Görünüşte geçici bir savunma mekanizması. Kendini kurtarma çabası… Fakat derinlemesine bakıldığında bir akıl fukaralığı, bir cehalet manifestosu, bir karakter boşluğudur.
Bilge insan yalan söyleyemez. Çünkü bilir ki bilgi, ışık gibidir; karanlığı kovar. Bilgili, kültürlü bir insanın yalan söylemeye ihtiyacı olmaz. Çünkü o bilir: Söylediği yalan en geç bir sonraki satırda patlayacaktır.. Sınanacaktır.. Açığa çıkacaktır.
O yüzden bilginin, kültürün egemen olduğu toplumlarda yalan, bir çocuğun hayali arkadaşları kadar masumane kalır. Kimse dönüp bakmaz. Çünkü yalan orada işlemeyecek, tutmayacaktır.
Ama…
Bir toplum düşünün ki yalan, pazarda sebze gibi tartılıp satılıyor. Hilekâr siyasetçi, sabah söylediğini öğleye unutan bir bürokrat, akşamdan sabaha dönüşen gazeteciler… Yalan orada sadece geçer akçe değil; ana para birimi olmuş. İşte o toplum çürümektedir.

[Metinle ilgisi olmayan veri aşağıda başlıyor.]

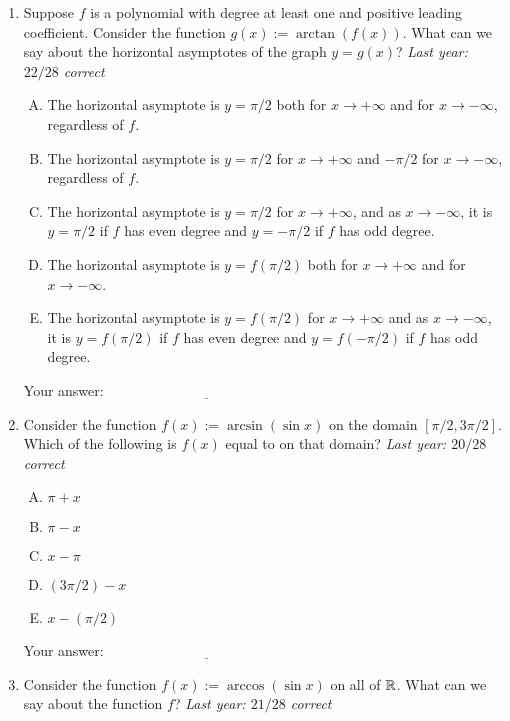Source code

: \documentclass[10pt]{amsart}
\begin{document}
\begin{enumerate}
\item Suppose $f$ is a polynomial with degree at least one and
  positive leading coefficient. Consider the function $g(x) :=
  \arctan(f(x))$. What can we say about the horizontal asymptotes of
  the graph $y = g(x)$? {\em Last year: $22/28$ correct}

  \begin{enumerate}[(A)]
  \item The horizontal asymptote is $y = \pi/2$ both for $x \to +\infty$
    and for $x \to -\infty$, regardless of $f$.
  \item The horizontal asymptote is $y = \pi/2$ for $x \to +\infty$ and
    $-\pi/2$ for $x \to -\infty$, regardless of $f$.
  \item The horizontal asymptote is $y = \pi/2$ for $x \to +\infty$,
    and as $x \to -\infty$, it is $y = \pi/2$ if $f$ has even degree
    and $y = -\pi/2$ if $f$ has odd degree.
  \item The horizontal asymptote is $y = f(\pi/2)$ both for $x \to
    +\infty$ and for $x \to -\infty$.
  \item The horizontal asymptote is $y = f(\pi/2)$ for $x \to +\infty$
    and as $x \to -\infty$, it is $y = f(\pi/2)$ if $f$ has even
    degree and $y = f(-\pi/2)$ if $f$ has odd degree.
  \end{enumerate}

  \vspace{0.1in}
  Your answer: $\underline{\qquad\qquad\qquad\qquad\qquad\qquad\qquad}$
  \vspace{0.4in}

\item Consider the function $f(x) := \arcsin(\sin x)$ on the domain
  $[\pi/2,3\pi/2]$. Which of the following is $f(x)$ equal to on that
  domain? {\em Last year: $20/28$ correct}

  \begin{enumerate}[(A)]
  \item $\pi + x$
  \item $\pi - x$
  \item $x - \pi$
  \item $(3\pi/2) - x$
  \item $x - (\pi/2)$
  \end{enumerate}

  \vspace{0.1in}
  Your answer: $\underline{\qquad\qquad\qquad\qquad\qquad\qquad\qquad}$
  \vspace{0.4in}

\item Consider the function $f(x) := \arccos(\sin x)$ on all of
  $\mathbb{R}$. What can we say about the function $f$? {\em Last year:
  $21/28$ correct}


\end{enumerate}
\end{document}
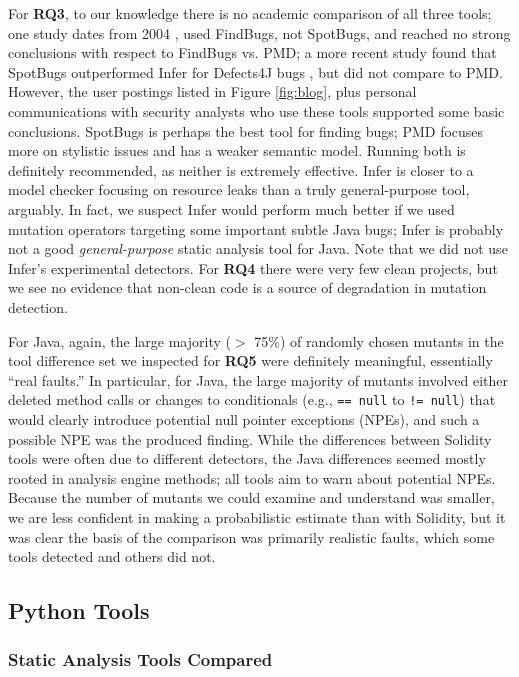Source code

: For {\bf RQ3}, to our knowledge there is no academic comparison of all three tools; one study dates from 2004 \cite{CompareJavaTools}, used FindBugs, not SpotBugs, and reached no strong conclusions with respect to FindBugs vs. PMD; a more recent study found that SpotBugs outperformed Infer for Defects4J \cite{just2014defects4j} bugs \cite{AllBugs}, but did not compare to PMD.  However, the user postings listed in Figure \ref{fig:blog}, plus personal communications with security analysts who use these tools \cite{personalJava} supported some basic conclusions.  SpotBugs is perhaps the best tool for finding bugs; PMD focuses more on stylistic issues and has a weaker semantic model.  Running both is definitely recommended, as neither is extremely effective.  Infer is closer to a model checker focusing on resource leaks than a truly general-purpose tool, arguably.  In fact, we suspect Infer would perform much better if we used mutation operators targeting some important subtle Java bugs; Infer is probably not a good \emph{general-purpose} static analysis tool for Java.  Note that we did not use Infer's experimental detectors.
For {\bf RQ4} there were very few clean projects, but we see no evidence that non-clean code is a source of degradation in mutation detection.

For Java, again, the large majority ($>$ 75\%) of randomly chosen mutants in the tool difference set we inspected for {\bf RQ5} were definitely meaningful, essentially ``real faults.''  In particular, for Java, the large majority of mutants involved either deleted method calls or changes to conditionals (e.g., {\tt == null} to {\tt != null}) that would clearly introduce potential null pointer exceptions (NPEs), and such a possible NPE was the produced finding.  While the differences between Solidity tools were often due to different detectors, the Java differences seemed mostly rooted in analysis engine methods; all tools aim to warn about potential NPEs.  Because the number of mutants we could examine and understand was smaller, we are less confident in making a probabilistic estimate than with Solidity, but it was clear the basis of the comparison was primarily realistic faults, which some tools detected and others did not.

\subsection{Python Tools}

\subsubsection{Static Analysis Tools Compared}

Bireysel yalancılıkla başlayalım. Bir insan neden yalan söyler?
Korktuğu için.
Bilmediği için.
Yetersiz olduğu için.
Ama hepsinin temelinde aynı cevapsızlık saklıdır: Gerçekle başa çıkamamak. Yalan, çaresizlerin zırhıdır. Bilgiye sahip olmayanın, kültürden nasibini almayanın sarıldığı teneke bir kalkan.
Şimdi bu bireyleri birleştirip bir toplum kurduğunuzu düşünün.
Tam bir trajedi.
Yalancılığın geçerli olduğu toplumda, en çok kim kazançlı görünür?
Gerçekler mi?
Hayır.
Hak mı?
Asla.
Köşe dönen adamlar , voliyi vuran gençler, komşuya hayatı zindan eden kadın kazançlı sayılmazlar mı?
Gece rüyasında milleti kurtarıp, sabah bankadaki hesabını kontrol edenler…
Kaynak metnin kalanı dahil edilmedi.